宴乐一起,已经可以用餐了。卫洛听了一遍,见终于有人持筷了,她也连忙低下头来,拿起筷子挟向几上的肉食。
这肉烧得很烂了,她一挟,一块黄灿灿的,油光泽泽的野猪肉,便到了她的筷子中。卫洛闻着这股浓郁的肉香,连连咽了两下口水,头一就筷,便咽了下去。
肉才一入口,她便感觉到泾陵公子的身躯微微后倚,靠近了她。接着,他那低沉的,略带嘲弄的声音传来,“卫洛,越女盛情,将何以处之?”
卫洛一大口肉还在嘴里咀嚼,猛然听到他这么一问,连忙三下并两下咽了下去,有点吐词不清地回道:“公子自有明断,洛不知也。”
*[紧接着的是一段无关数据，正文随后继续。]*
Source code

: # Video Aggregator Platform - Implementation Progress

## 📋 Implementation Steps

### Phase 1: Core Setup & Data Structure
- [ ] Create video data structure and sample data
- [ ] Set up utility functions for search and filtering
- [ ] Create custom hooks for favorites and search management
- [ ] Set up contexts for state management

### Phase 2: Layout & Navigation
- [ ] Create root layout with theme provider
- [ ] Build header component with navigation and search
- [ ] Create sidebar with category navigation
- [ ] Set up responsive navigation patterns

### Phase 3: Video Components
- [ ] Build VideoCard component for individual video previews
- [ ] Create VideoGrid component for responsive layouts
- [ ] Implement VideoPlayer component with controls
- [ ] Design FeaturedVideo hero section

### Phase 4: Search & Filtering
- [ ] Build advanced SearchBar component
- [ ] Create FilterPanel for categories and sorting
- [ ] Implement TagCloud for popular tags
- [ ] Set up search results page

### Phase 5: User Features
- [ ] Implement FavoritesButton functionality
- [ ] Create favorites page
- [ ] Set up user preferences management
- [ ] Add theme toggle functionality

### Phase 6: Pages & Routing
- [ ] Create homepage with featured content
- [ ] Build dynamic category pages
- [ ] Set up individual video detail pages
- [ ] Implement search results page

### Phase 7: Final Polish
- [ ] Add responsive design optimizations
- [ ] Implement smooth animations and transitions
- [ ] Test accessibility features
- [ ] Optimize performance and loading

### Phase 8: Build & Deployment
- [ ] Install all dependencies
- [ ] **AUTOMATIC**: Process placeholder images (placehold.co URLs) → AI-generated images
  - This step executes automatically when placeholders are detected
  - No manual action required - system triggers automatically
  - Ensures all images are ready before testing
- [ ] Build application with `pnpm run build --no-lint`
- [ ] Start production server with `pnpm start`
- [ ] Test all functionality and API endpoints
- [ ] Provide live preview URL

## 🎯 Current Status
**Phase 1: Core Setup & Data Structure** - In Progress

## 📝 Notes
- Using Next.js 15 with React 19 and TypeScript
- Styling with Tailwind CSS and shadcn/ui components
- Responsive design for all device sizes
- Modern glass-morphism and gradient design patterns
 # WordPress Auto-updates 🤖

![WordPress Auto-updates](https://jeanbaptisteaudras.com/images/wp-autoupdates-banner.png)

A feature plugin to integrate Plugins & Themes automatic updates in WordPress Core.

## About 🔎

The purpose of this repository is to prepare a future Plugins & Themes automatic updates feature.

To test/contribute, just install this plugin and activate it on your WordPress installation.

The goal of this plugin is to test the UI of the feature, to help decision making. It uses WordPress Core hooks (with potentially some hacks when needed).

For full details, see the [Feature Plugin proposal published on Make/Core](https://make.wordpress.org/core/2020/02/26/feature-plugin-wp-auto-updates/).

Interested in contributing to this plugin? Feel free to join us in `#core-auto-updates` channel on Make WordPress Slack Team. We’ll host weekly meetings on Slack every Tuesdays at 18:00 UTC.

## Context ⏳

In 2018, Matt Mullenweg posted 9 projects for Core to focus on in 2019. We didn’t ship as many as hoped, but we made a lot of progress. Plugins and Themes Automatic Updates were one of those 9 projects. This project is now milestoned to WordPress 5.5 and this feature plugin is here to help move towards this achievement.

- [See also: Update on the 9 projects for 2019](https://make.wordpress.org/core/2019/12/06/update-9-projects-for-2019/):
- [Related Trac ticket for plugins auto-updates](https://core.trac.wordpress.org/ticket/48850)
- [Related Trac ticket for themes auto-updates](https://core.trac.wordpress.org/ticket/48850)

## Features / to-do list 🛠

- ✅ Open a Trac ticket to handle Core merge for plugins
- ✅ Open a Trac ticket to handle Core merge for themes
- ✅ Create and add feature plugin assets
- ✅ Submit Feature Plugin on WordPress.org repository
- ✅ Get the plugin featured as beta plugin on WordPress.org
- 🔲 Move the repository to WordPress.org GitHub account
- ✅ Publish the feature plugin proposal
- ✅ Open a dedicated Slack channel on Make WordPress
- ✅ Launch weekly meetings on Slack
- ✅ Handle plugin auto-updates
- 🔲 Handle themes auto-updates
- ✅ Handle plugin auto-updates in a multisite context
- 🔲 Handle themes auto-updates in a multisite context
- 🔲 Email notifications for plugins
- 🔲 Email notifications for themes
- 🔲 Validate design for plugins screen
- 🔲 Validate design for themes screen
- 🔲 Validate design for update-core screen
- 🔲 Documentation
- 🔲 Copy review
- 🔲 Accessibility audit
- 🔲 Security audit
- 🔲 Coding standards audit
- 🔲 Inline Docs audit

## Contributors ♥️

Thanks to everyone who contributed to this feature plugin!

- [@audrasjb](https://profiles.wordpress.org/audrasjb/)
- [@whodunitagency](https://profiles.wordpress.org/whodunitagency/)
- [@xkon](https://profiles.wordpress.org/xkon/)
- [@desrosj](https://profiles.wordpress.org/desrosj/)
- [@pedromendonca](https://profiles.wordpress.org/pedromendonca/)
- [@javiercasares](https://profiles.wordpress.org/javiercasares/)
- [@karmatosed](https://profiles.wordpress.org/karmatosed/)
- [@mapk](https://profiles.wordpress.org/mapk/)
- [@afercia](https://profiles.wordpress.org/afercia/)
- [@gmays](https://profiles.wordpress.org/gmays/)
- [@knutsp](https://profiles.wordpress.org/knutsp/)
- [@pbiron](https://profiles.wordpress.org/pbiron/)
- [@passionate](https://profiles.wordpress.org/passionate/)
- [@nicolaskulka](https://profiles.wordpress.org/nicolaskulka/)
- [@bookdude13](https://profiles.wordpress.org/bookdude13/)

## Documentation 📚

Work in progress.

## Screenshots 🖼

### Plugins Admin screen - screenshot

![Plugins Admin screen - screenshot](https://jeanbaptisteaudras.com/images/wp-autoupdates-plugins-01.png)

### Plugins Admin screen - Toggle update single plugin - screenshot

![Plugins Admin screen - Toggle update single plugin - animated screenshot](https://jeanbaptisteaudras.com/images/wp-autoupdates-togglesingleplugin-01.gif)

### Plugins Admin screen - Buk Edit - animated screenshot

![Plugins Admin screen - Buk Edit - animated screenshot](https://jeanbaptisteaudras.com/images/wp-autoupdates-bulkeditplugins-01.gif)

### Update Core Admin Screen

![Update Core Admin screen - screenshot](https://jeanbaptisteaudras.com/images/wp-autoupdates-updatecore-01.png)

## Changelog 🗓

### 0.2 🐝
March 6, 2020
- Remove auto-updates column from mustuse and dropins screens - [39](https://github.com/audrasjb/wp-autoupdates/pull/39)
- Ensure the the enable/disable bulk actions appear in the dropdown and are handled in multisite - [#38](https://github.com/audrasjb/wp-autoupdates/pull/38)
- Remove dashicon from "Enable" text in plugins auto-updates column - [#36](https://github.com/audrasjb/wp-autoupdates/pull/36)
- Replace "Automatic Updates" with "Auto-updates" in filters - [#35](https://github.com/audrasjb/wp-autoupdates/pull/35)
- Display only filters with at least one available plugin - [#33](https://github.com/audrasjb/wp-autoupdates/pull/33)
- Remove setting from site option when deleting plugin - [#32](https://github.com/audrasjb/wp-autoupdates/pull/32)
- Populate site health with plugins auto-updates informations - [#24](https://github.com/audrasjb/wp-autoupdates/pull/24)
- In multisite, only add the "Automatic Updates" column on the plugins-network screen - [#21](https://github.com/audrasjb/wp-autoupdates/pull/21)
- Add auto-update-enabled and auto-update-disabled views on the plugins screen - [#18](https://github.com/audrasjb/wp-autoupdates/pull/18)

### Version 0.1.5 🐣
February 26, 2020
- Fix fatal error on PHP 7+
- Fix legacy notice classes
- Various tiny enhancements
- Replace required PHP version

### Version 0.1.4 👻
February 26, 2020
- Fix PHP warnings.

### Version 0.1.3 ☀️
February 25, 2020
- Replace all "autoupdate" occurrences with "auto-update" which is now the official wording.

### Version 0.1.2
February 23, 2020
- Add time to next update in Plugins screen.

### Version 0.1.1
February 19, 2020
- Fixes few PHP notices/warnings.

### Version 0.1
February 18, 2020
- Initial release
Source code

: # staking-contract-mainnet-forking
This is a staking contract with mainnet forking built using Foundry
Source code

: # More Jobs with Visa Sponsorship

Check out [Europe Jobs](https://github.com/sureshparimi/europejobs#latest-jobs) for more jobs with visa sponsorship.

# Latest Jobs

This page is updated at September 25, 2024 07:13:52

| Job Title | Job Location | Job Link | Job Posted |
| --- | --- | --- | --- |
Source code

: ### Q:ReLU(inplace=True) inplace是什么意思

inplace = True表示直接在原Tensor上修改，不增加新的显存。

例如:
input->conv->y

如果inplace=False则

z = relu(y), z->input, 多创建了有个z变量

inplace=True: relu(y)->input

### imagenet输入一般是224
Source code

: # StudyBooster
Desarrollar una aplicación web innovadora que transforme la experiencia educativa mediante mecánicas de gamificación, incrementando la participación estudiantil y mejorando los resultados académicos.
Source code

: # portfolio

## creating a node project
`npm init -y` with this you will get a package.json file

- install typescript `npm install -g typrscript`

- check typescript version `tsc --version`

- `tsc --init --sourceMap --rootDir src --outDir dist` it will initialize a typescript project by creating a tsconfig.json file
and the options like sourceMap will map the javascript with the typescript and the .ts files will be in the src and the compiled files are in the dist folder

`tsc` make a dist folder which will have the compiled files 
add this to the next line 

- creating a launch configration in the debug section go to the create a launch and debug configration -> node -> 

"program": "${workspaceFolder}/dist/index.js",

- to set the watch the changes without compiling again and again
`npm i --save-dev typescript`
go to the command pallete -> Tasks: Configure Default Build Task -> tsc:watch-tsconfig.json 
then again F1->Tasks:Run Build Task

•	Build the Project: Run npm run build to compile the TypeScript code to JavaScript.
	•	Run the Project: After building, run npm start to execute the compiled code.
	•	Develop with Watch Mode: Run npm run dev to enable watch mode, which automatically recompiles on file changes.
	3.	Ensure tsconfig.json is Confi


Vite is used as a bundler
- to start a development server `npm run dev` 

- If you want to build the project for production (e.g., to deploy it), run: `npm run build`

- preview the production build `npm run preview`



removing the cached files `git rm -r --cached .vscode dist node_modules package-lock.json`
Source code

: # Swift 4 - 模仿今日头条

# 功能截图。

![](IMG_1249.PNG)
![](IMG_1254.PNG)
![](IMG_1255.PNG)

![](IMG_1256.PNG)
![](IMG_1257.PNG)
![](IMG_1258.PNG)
卫洛这一句回答,实是中规中矩。如这样的事,本来便属于泾陵公子的份内事,如卫洛这样的食客,是可以不参与的。
可是,卫洛才刚回答完,泾陵公子便不满的轻哼一声。
哼罢,他在卫洛的愕然中坐直身子,不再理会于她。
卫洛拿起几上的酒樽,猛吞了一口酒漱了漱口,咽了下去。这时的酒,也就是一股酸夹着微甜的味道,用来漱口倒是最好。
卫洛咽下口中的油腻后,瞪大一双墨玉眼瞅着泾陵公子的后脑壳。在明亮的华灯光芒下,他被冠束起的长发,发着乌黑油亮的光泽。从她的角度看去,只可以看到他那宽敞之极的肩膀,还有那处于暗处的,俊美得不可思议的侧面。
卫洛瞪着他的侧面好一会,忍不住嘟嚷两声,发出几个毫无意义的单音来。她在心中暗暗想道:难不成坐在这样的位置,不能这般吃肉么?听他的语气对我有不满呢。
乐音重复三遍后,开始慢慢地淡去。
乐音一淡,大殿中便安静了许多,好多贵人都在拿眼看向泾陵公子。而这些目光中,以几位越女,和那些位于右侧的贵女们最为紧张。
卫洛拿眼瞟向贵女们,除了越女外,场中的众贵女几乎都在向泾陵公子痴痴而望,目露迷恋之色。
她看得饶有兴趣,当下左一瞅,右一瞅地打量个不亦乐乎。
看着看着,她目光一抬,便对上了一双大而妩媚的明眸。那是一个十八九岁,艳丽丰满的少妇。这少妇一对上卫洛,便大眼一睨,连甩了几个秋波给她。卫洛先是一愕,接着却差点失笑出声。她连忙低头,避开了这个叫玳姬的少妇的眉目传情。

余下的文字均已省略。